──────── DATA LISTING ────────

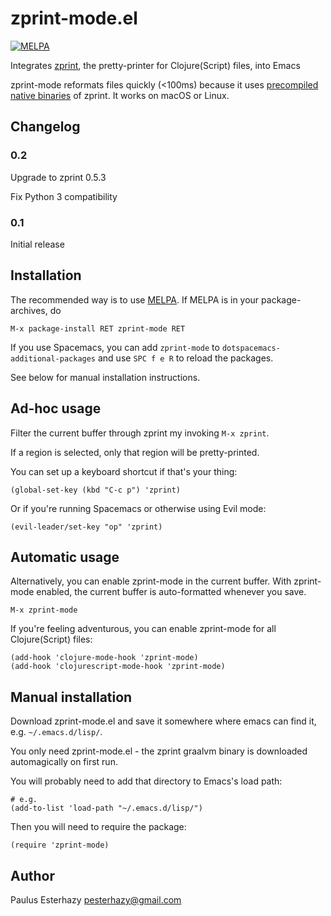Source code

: # zprint-mode.el

[![MELPA](https://melpa.org/packages/zprint-mode-badge.svg)](https://melpa.org/#/zprint-mode)

Integrates [zprint](https://github.com/kkinnear/zprint), the pretty-printer for Clojure(Script) files, into Emacs

zprint-mode reformats files quickly (<100ms) because it uses [precompiled native binaries](https://github.com/kkinnear/zprint/blob/master/doc/graalvm.md) of zprint. It works on macOS or Linux.

## Changelog

### 0.2

Upgrade to zprint 0.5.3

Fix Python 3 compatibility

### 0.1

Initial release

## Installation

The recommended way is to use [MELPA](https://melpa.org/). If MELPA is in your package-archives, do

```
M-x package-install RET zprint-mode RET
```

If you use Spacemacs, you can add `zprint-mode` to `dotspacemacs-additional-packages` and use `SPC f e R` to reload the packages.

See below for manual installation instructions.

## Ad-hoc usage

Filter the current buffer through zprint my invoking `M-x zprint`.

If a region is selected, only that region will be pretty-printed.

You can set up a keyboard shortcut if that's your thing:

```
(global-set-key (kbd "C-c p") 'zprint)
```

Or if you're running Spacemacs or otherwise using Evil mode:

```
(evil-leader/set-key "op" 'zprint)
```

## Automatic usage

Alternatively, you can enable zprint-mode in the current buffer. With zprint-mode enabled, the current buffer is auto-formatted whenever you save.

```
M-x zprint-mode
```

If you're feeling adventurous, you can enable zprint-mode for all Clojure(Script) files:

```
(add-hook 'clojure-mode-hook 'zprint-mode)
(add-hook 'clojurescript-mode-hook 'zprint-mode)
```

## Manual installation

Download zprint-mode.el and save it somewhere where emacs can find it, e.g. `~/.emacs.d/lisp/`.

You only need zprint-mode.el - the zprint graalvm binary is downloaded automagically on first run.

You will probably need to add that directory to Emacs's load path:

```
# e.g.
(add-to-list 'load-path "~/.emacs.d/lisp/")
```

Then you will need to require the package:

```
(require 'zprint-mode)
```

## Author

Paulus Esterhazy <pesterhazy@gmail.com>
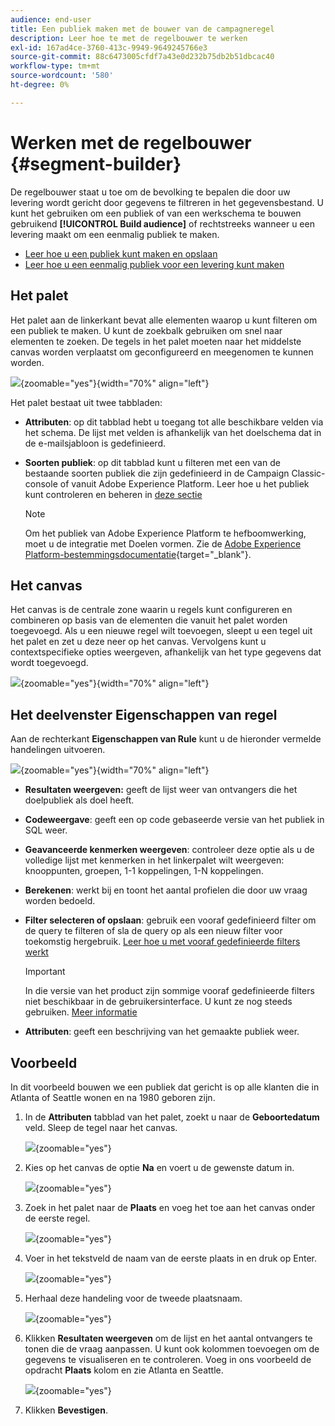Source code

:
 ```yaml
---
audience: end-user
title: Een publiek maken met de bouwer van de campagneregel
description: Leer hoe te met de regelbouwer te werken
exl-id: 167ad4ce-3760-413c-9949-9649245766e3
source-git-commit: 88c6473005cfdf7a43e0d232b75db2b51dbcac40
workflow-type: tm+mt
source-wordcount: '580'
ht-degree: 0%

---
```


# Werken met de regelbouwer {#segment-builder}

De regelbouwer staat u toe om de bevolking te bepalen die door uw levering wordt gericht door gegevens te filtreren in het gegevensbestand. U kunt het gebruiken om een publiek of van een werkschema te bouwen gebruikend **[!UICONTROL Build audience]** of rechtstreeks wanneer u een levering maakt om een eenmalig publiek te maken.

* [Leer hoe u een publiek kunt maken en opslaan](create-audience.md)
* [Leer hoe u een eenmalig publiek voor een levering kunt maken](one-time-audience.md)

## Het palet

Het palet aan de linkerkant bevat alle elementen waarop u kunt filteren om een publiek te maken. U kunt de zoekbalk gebruiken om snel naar elementen te zoeken. De tegels in het palet moeten naar het middelste canvas worden verplaatst om geconfigureerd en meegenomen te kunnen worden.

![](assets/segment-builder2.png){zoomable=&quot;yes&quot;}{width="70%" align="left"}

Het palet bestaat uit twee tabbladen:

* **Attributen**: op dit tabblad hebt u toegang tot alle beschikbare velden via het schema. De lijst met velden is afhankelijk van het doelschema dat in de e-mailsjabloon is gedefinieerd.

* **Soorten publiek**: op dit tabblad kunt u filteren met een van de bestaande soorten publiek die zijn gedefinieerd in de Campaign Classic-console of vanuit Adobe Experience Platform. Leer hoe u het publiek kunt controleren en beheren in [deze sectie](manage-audience.md)

  >[!NOTE]
  >
  >Om het publiek van Adobe Experience Platform te hefboomwerking, moet u de integratie met Doelen vormen. Zie de [Adobe Experience Platform-bestemmingsdocumentatie](https://experienceleague.adobe.com/docs/experience-platform/destinations/home.html?lang=nl){target="_blank"}.

## Het canvas

Het canvas is de centrale zone waarin u regels kunt configureren en combineren op basis van de elementen die vanuit het palet worden toegevoegd. Als u een nieuwe regel wilt toevoegen, sleept u een tegel uit het palet en zet u deze neer op het canvas. Vervolgens kunt u contextspecifieke opties weergeven, afhankelijk van het type gegevens dat wordt toegevoegd.

![](assets/segment-builder4.png){zoomable=&quot;yes&quot;}{width="70%" align="left"}

## Het deelvenster Eigenschappen van regel

Aan de rechterkant **Eigenschappen van Rule** kunt u de hieronder vermelde handelingen uitvoeren.

![](assets/segment-builder5.png){zoomable=&quot;yes&quot;}{width="70%" align="left"}

* **Resultaten weergeven:** geeft de lijst weer van ontvangers die het doelpubliek als doel heeft.
* **Codeweergave**: geeft een op code gebaseerde versie van het publiek in SQL weer.
* **Geavanceerde kenmerken weergeven**: controleer deze optie als u de volledige lijst met kenmerken in het linkerpalet wilt weergeven: knooppunten, groepen, 1-1 koppelingen, 1-N koppelingen.
* **Berekenen**: werkt bij en toont het aantal profielen die door uw vraag worden bedoeld.
* **Filter selecteren of opslaan**: gebruik een vooraf gedefinieerd filter om de query te filteren of sla de query op als een nieuw filter voor toekomstig hergebruik. [Leer hoe u met vooraf gedefinieerde filters werkt](../get-started/predefined-filters.md)

  >[!IMPORTANT]
  >
  >In die versie van het product zijn sommige vooraf gedefinieerde filters niet beschikbaar in de gebruikersinterface. U kunt ze nog steeds gebruiken. [Meer informatie](../get-started/guardrails.md#predefined-filters-filters-guardrails-limitations)

* **Attributen**: geeft een beschrijving van het gemaakte publiek weer.

## Voorbeeld

In dit voorbeeld bouwen we een publiek dat gericht is op alle klanten die in Atlanta of Seattle wonen en na 1980 geboren zijn.

1. In de **Attributen** tabblad van het palet, zoekt u naar de **Geboortedatum** veld. Sleep de tegel naar het canvas.

   ![](assets/segment-builder6.png){zoomable=&quot;yes&quot;}

1. Kies op het canvas de optie **Na** en voert u de gewenste datum in.

   ![](assets/segment-builder7.png){zoomable=&quot;yes&quot;}

1. Zoek in het palet naar de **Plaats** en voeg het toe aan het canvas onder de eerste regel.

   ![](assets/segment-builder8.png){zoomable=&quot;yes&quot;}

1. Voer in het tekstveld de naam van de eerste plaats in en druk op Enter.

   ![](assets/segment-builder9.png){zoomable=&quot;yes&quot;}

1. Herhaal deze handeling voor de tweede plaatsnaam.

   ![](assets/segment-builder10.png){zoomable=&quot;yes&quot;}

1. Klikken **Resultaten weergeven** om de lijst en het aantal ontvangers te tonen die de vraag aanpassen. U kunt ook kolommen toevoegen om de gegevens te visualiseren en te controleren. Voeg in ons voorbeeld de opdracht **Plaats** kolom en zie Atlanta en Seattle.

   ![](assets/segment-builder11.png){zoomable=&quot;yes&quot;}

1. Klikken **Bevestigen**.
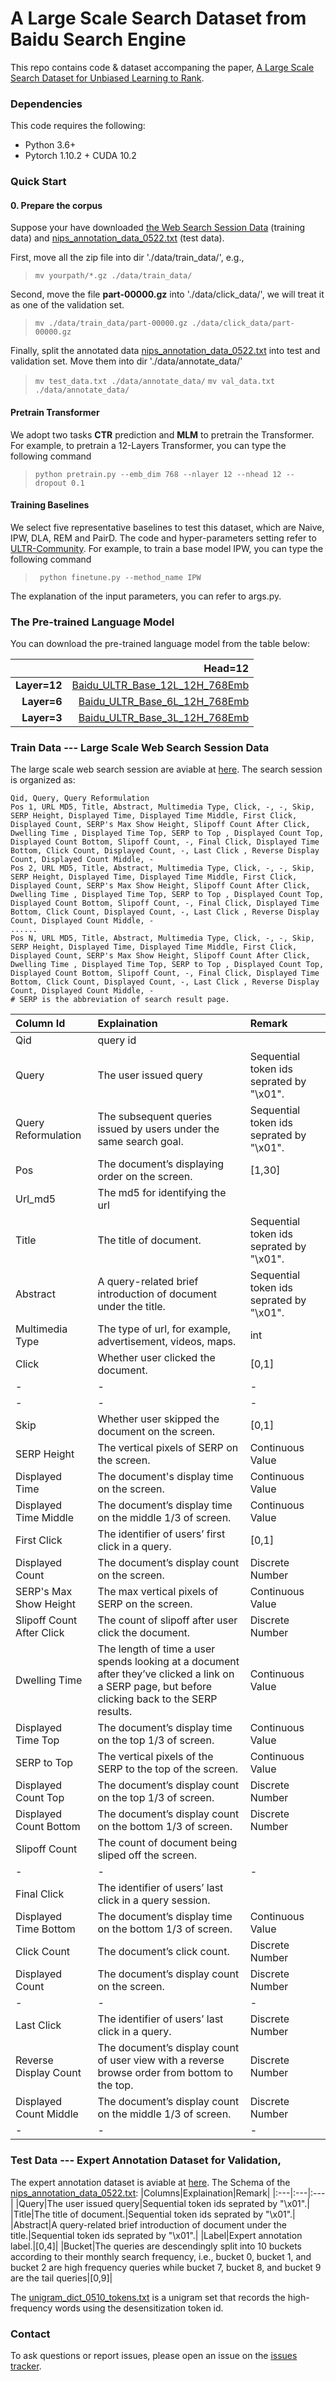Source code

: # A Large Scale Search Dataset from Baidu Search Engine
This repo contains code & dataset accompaning the paper, [A Large Scale Search Dataset for Unbiased Learning to Rank](https://arxiv.org/). 

### Dependencies
This code requires the following:
- Python 3.6+
- Pytorch 1.10.2 + CUDA 10.2

### Quick Start

#### 0. Prepare the corpus
Suppose your have downloaded [the Web Search Session Data](https://drive.google.com/drive/folders/1Q3bzSgiGh1D5iunRky6mb89LpxfAO73J?usp=sharing) (training data) and [nips_annotation_data_0522.txt](https://drive.google.com/file/d/1hdWRRSMrCnQxilYfjTx8RhW3XTgiSd9Q/view?usp=sharing) (test data).

First, move all the zip file into dir './data/train_data/', e.g.,
> ```mv yourpath/*.gz ./data/train_data/```

Second, move the file **part-00000.gz** into './data/click_data/', we will treat it as one of the validation set.
> ```mv ./data/train_data/part-00000.gz ./data/click_data/part-00000.gz``` 

Finally, split the annotated data [nips_annotation_data_0522.txt](https://drive.google.com/file/d/1hdWRRSMrCnQxilYfjTx8RhW3XTgiSd9Q/view?usp=sharing) into test and validation set. Move them into dir './data/annotate_data/'
> ```mv test_data.txt ./data/annotate_data/```
> ```mv val_data.txt ./data/annotate_data/```

#### Pretrain Transformer
We adopt two tasks **CTR** prediction and **MLM** to pretrain the Transformer. For example, to pretrain a 12-Layers Transformer, you can type the following command
> ``` python pretrain.py --emb_dim 768 --nlayer 12 --nhead 12 --dropout 0.1 ```
#### Training Baselines
We select five representative baselines to test this dataset, which are Naive, IPW, DLA, REM and PairD. The code and hyper-parameters setting refer to [ULTR-Community](https://github.com/ULTR-Community/ULTRA_pytorch). For example, to train a base model IPW, you can type the following command
> ``` python finetune.py --method_name IPW```

The explanation of the input parameters, you can refer to args.py.

### The Pre-trained Language Model
You can download the pre-trained language model from the table below:

|   |Head=12|
|---:|---:|
| **Layer=12** |[Baidu_ULTR_Base_12L_12H_768Emb](https://drive.google.com/file/d/18hyiI_e3TfMjiDheLe_hoS4j4SnR-0Dg/view?usp=sharing)|
| **Layer=6** |[Baidu_ULTR_Base_6L_12H_768Emb](https://drive.google.com/file/d/11KjzJDou4pjMJC0actjfsCSpBVF8ng-b/view?usp=sharing)|
| **Layer=3** |[Baidu_ULTR_Base_3L_12H_768Emb](https://drive.google.com/file/d/1mXaiYpQ01FGS-eYKiPCgoOPYKJd8Gq77/view?usp=sharing)|

### Train Data --- Large Scale Web Search Session Data
The large scale web search session are aviable at [here](https://drive.google.com/drive/folders/1Q3bzSgiGh1D5iunRky6mb89LpxfAO73J?usp=sharing).
The search session is organized as:
```
Qid, Query, Query Reformulation
Pos 1, URL MD5, Title, Abstract, Multimedia Type, Click, -, -, Skip, SERP Height, Displayed Time, Displayed Time Middle, First Click, Displayed Count, SERP's Max Show Height, Slipoff Count After Click, Dwelling Time , Displayed Time Top, SERP to Top , Displayed Count Top, Displayed Count Bottom, Slipoff Count, -, Final Click, Displayed Time Bottom, Click Count, Displayed Count, -, Last Click , Reverse Display Count, Displayed Count Middle, -
Pos 2, URL MD5, Title, Abstract, Multimedia Type, Click, -, -, Skip, SERP Height, Displayed Time, Displayed Time Middle, First Click, Displayed Count, SERP's Max Show Height, Slipoff Count After Click, Dwelling Time , Displayed Time Top, SERP to Top , Displayed Count Top, Displayed Count Bottom, Slipoff Count, -, Final Click, Displayed Time Bottom, Click Count, Displayed Count, -, Last Click , Reverse Display Count, Displayed Count Middle, -
......
Pos N, URL MD5, Title, Abstract, Multimedia Type, Click, -, -, Skip, SERP Height, Displayed Time, Displayed Time Middle, First Click, Displayed Count, SERP's Max Show Height, Slipoff Count After Click, Dwelling Time , Displayed Time Top, SERP to Top , Displayed Count Top, Displayed Count Bottom, Slipoff Count, -, Final Click, Displayed Time Bottom, Click Count, Displayed Count, -, Last Click , Reverse Display Count, Displayed Count Middle, -
# SERP is the abbreviation of search result page.
```


|Column Id|Explaination|Remark|
|:---|:---|:---|
|Qid|query id||
|Query|The user issued query|Sequential token ids seprated by "\x01".|
|Query Reformulation|The subsequent queries issued by users under the same search goal.|Sequential token ids seprated by "\x01".|
|Pos|The document’s displaying order on the screen.|\[1,30\]|
|Url_md5|The md5 for identifying the url||
|Title|The title of document.|Sequential token ids seprated by "\x01".|
|Abstract|A query-related brief introduction of document under the title.|Sequential token ids seprated by "\x01".|
|Multimedia Type|The type of url, for example, advertisement, videos, maps.|int|
|Click|Whether user clicked the document.|\[0,1\]|
|-|-|-|
|-|-|-|
|Skip|Whether user skipped the document on the screen.|\[0,1\]|
|SERP Height|The vertical pixels of SERP on the screen.|Continuous Value|
|Displayed Time|The document's display time on the screen.|Continuous Value|
|Displayed Time Middle|The document’s display time on the middle 1/3 of screen.|Continuous Value|
|First Click|The identifier of users’ first click in a query.|\[0,1\]|
|Displayed Count|The document’s display count on the screen.|Discrete Number|
|SERP's Max Show Height|The max vertical pixels of SERP on the screen.|Continuous Value|
|Slipoff Count After Click |The count of slipoff after user click the document.|Discrete Number|
|Dwelling Time|The length of time a user spends looking at a document after they’ve clicked a link on a SERP page, but before clicking back to the SERP results.|Continuous Value|
|Displayed Time Top|The document’s display time on the top 1/3 of screen.|Continuous Value|
|SERP to Top|The vertical pixels of the SERP to the top of the screen.|Continuous Value|
|Displayed Count Top|The document’s display count on the top 1/3 of screen.|Discrete Number|
|Displayed Count Bottom|The document’s display count on the bottom 1/3 of screen.|Discrete Number|
|Slipoff Count|The count of document being sliped off the screen.||
|-|-|-|
|Final Click |The identifier of users’ last click in a query session.||
|Displayed Time Bottom|The document’s display time on the bottom 1/3 of screen.|Continuous Value|
|Click Count|The document’s click count.|Discrete Number|
|Displayed Count|The document’s display count on the screen.|Discrete Number|
|-|-|-|
|Last Click |The identifier of users’ last click in a query.|Discrete Number|
|Reverse Display Count|The document’s display count of user view with a reverse browse order from bottom to the top.|Discrete Number|
|Displayed Count Middle|The document’s display count on the middle 1/3 of screen.|Discrete Number|
|-|-|-|

### Test Data --- Expert Annotation Dataset for Validation, 
The expert annotation dataset is aviable at [here](https://drive.google.com/drive/folders/1AmLTDNVltS02cBMIVJJLfVc_xIrLA2cL?usp=sharing).
The Schema of the [nips_annotation_data_0522.txt](https://drive.google.com/file/d/1hdWRRSMrCnQxilYfjTx8RhW3XTgiSd9Q/view?usp=sharing):
|Columns|Explaination|Remark|
|:---|:---|:---|
|Query|The user issued query|Sequential token ids seprated by "\x01".|
|Title|The title of document.|Sequential token ids seprated by "\x01".|
|Abstract|A query-related brief introduction of document under the title.|Sequential token ids seprated by "\x01".|
|Label|Expert annotation label.|\[0,4\]|
|Bucket|The queries are descendingly split into 10 buckets according to their monthly search frequency, i.e., bucket 0, bucket 1, and bucket 2 are high frequency queries while bucket 7, bucket 8, and bucket 9 are the tail queries|\[0,9\]|

The [unigram_dict_0510_tokens.txt](https://drive.google.com/file/d/1HZ7l7UDMH9WvLVoDu-_uqLNjF5gtBe2g/view?usp=sharing) is a unigram set that records the high-frequency words using the desensitization token id.

### Contact
To ask questions or report issues, please open an issue on the [issues tracker](https://github.com/ChuXiaokai/baidu_ultr_dataset/issues).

────────

PROBLEM DESCRIPTION:
Set down exactly the lines above, from the line containing "Paulus Esterhazy <pesterhazy@gmail.com>" through the line containing "## Het palet". Skip the pictures.

TASK OUTPUT:
Paulus Esterhazy <pesterhazy@gmail.com>
Source code

:
 ```yaml
---
audience: end-user
title: Een publiek maken met de bouwer van de campagneregel
description: Leer hoe te met de regelbouwer te werken
exl-id: 167ad4ce-3760-413c-9949-9649245766e3
source-git-commit: 88c6473005cfdf7a43e0d232b75db2b51dbcac40
workflow-type: tm+mt
source-wordcount: '580'
ht-degree: 0%

---
```


# Werken met de regelbouwer {#segment-builder}

De regelbouwer staat u toe om de bevolking te bepalen die door uw levering wordt gericht door gegevens te filtreren in het gegevensbestand. U kunt het gebruiken om een publiek of van een werkschema te bouwen gebruikend **[!UICONTROL Build audience]** of rechtstreeks wanneer u een levering maakt om een eenmalig publiek te maken.

* [Leer hoe u een publiek kunt maken en opslaan](create-audience.md)
* [Leer hoe u een eenmalig publiek voor een levering kunt maken](one-time-audience.md)

## Het palet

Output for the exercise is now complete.